*YOUR GOAL*
Every line of the listing that contains the word "measured" is to be copied out.

*DATA TO PROCESS*

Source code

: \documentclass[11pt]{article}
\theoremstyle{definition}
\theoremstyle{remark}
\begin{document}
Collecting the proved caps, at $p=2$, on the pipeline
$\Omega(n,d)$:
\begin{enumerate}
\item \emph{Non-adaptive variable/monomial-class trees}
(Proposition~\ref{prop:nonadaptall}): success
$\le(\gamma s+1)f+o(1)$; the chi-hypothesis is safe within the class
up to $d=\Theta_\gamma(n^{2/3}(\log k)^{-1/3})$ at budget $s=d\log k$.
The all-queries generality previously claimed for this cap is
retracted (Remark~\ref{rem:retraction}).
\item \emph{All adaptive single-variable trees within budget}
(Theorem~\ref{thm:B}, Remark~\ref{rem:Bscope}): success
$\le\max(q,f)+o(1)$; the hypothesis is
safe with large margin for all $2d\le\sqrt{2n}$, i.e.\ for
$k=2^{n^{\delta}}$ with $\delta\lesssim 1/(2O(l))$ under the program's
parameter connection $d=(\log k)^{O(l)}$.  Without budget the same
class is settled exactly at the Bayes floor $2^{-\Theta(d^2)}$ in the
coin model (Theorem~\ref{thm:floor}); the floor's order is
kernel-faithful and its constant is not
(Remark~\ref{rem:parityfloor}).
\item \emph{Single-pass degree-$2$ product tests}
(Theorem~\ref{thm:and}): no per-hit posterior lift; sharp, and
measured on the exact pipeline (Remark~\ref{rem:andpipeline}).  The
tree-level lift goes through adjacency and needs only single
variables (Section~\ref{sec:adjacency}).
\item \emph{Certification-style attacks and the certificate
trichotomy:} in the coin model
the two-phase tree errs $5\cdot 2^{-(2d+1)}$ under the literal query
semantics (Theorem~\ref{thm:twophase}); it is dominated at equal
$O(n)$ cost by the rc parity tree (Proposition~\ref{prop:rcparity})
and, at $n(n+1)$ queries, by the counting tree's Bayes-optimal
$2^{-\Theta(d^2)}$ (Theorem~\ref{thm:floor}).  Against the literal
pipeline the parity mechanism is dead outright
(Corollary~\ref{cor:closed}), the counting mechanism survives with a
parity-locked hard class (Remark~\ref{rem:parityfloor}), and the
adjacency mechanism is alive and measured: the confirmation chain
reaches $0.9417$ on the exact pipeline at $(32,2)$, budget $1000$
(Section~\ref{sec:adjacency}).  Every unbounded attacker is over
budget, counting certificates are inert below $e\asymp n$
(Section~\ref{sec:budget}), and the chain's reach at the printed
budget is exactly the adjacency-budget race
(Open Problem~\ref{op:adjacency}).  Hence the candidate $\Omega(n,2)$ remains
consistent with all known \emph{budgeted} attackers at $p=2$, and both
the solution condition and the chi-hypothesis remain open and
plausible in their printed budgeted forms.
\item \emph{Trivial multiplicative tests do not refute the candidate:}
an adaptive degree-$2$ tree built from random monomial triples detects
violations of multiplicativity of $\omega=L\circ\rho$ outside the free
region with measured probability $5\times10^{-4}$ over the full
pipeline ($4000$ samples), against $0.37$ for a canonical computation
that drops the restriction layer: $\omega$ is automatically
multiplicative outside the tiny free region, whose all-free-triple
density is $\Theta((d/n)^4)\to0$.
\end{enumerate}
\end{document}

*RESULT OF THE TASK*
measured on the exact pipeline (Remark~\ref{rem:andpipeline}).  The
adjacency mechanism is alive and measured: the confirmation chain
region with measured probability $5\times10^{-4}$ over the full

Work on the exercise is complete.